*** Opening of DATA LISTING ***

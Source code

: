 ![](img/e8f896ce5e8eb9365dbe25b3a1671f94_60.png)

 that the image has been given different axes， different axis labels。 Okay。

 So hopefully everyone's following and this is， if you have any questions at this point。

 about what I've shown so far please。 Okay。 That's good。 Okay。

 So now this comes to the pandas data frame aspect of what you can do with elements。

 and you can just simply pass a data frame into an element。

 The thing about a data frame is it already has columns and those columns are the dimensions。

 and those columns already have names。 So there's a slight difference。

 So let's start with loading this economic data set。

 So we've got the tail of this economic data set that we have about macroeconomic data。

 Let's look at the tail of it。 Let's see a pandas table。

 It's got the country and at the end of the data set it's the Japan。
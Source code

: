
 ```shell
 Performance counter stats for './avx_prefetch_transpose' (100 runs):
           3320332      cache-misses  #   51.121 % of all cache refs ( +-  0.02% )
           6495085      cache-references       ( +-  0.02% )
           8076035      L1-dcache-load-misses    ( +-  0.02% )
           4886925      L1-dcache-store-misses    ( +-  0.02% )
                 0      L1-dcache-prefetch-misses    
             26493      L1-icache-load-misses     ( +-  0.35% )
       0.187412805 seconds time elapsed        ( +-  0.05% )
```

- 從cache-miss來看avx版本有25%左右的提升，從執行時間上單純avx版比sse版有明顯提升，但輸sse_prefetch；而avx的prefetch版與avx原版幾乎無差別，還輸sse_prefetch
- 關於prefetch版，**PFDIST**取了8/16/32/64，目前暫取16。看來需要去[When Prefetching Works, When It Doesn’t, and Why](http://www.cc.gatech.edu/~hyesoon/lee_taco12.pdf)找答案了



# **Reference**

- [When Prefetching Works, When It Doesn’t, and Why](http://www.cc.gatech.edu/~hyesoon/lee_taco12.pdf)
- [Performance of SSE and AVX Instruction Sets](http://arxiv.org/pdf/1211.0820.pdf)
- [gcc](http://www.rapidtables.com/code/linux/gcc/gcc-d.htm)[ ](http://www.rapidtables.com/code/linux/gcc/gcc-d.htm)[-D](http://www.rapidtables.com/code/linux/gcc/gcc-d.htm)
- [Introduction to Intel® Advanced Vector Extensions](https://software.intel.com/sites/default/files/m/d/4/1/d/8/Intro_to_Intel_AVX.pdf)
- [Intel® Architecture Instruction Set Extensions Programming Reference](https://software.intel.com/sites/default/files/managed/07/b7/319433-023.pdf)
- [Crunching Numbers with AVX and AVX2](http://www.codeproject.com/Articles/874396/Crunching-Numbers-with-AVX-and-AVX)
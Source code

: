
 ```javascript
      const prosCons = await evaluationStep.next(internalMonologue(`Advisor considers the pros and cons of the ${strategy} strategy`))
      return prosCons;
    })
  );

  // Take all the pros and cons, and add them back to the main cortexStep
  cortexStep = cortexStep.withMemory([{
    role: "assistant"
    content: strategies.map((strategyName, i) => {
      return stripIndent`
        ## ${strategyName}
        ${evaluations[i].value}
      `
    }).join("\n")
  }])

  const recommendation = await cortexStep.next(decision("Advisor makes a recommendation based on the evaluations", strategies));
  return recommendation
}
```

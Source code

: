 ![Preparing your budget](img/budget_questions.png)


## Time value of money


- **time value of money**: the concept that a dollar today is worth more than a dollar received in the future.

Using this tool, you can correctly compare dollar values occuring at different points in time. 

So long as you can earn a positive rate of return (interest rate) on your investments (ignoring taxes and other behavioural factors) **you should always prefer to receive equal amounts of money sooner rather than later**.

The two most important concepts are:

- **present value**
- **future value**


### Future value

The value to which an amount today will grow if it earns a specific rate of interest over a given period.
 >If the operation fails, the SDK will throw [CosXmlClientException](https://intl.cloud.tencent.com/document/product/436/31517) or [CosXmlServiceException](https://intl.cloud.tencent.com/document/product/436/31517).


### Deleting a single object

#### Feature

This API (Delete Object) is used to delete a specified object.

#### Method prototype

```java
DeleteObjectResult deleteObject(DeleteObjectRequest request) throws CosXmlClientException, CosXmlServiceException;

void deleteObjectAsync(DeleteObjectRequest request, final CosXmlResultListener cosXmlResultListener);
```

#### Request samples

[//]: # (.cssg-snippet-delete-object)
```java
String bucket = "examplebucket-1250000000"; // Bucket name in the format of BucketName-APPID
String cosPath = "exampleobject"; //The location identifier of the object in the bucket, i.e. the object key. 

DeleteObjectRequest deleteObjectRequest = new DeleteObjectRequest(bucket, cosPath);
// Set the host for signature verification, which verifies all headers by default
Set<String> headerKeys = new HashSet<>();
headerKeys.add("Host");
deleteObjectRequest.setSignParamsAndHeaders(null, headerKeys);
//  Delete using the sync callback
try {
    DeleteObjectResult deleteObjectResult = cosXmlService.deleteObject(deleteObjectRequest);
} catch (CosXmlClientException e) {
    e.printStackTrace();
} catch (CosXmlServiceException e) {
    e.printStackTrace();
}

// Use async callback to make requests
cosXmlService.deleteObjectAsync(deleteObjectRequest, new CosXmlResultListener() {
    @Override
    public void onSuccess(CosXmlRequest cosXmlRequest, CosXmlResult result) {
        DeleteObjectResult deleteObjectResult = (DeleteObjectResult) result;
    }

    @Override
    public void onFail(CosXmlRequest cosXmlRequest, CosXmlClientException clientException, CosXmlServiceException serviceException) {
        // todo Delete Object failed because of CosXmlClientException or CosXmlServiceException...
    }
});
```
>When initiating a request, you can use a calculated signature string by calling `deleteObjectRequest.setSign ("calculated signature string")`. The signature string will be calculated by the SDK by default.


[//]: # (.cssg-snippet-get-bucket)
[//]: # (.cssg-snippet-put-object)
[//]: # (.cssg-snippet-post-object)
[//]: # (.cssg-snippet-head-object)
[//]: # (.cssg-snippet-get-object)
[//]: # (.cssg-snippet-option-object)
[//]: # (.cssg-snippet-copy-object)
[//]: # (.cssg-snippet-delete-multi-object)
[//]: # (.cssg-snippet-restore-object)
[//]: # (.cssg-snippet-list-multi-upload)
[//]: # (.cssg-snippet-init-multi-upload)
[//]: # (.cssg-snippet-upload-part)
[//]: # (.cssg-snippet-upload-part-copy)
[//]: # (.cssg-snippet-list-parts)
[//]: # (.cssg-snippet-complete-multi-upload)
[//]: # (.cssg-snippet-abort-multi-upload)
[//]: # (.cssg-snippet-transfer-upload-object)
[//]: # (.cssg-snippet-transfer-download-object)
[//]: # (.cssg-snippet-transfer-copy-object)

*** Close of DATA LISTING ***

Give an exact reproduction of the lines from the one with "[//]: # (.cssg-snippet-get-object)" to the final line of the entries, including both.

[//]: # (.cssg-snippet-get-object)
[//]: # (.cssg-snippet-option-object)
[//]: # (.cssg-snippet-copy-object)
[//]: # (.cssg-snippet-delete-multi-object)
[//]: # (.cssg-snippet-restore-object)
[//]: # (.cssg-snippet-list-multi-upload)
[//]: # (.cssg-snippet-init-multi-upload)
[//]: # (.cssg-snippet-upload-part)
[//]: # (.cssg-snippet-upload-part-copy)
[//]: # (.cssg-snippet-list-parts)
[//]: # (.cssg-snippet-complete-multi-upload)
[//]: # (.cssg-snippet-abort-multi-upload)
[//]: # (.cssg-snippet-transfer-upload-object)
[//]: # (.cssg-snippet-transfer-download-object)
[//]: # (.cssg-snippet-transfer-copy-object)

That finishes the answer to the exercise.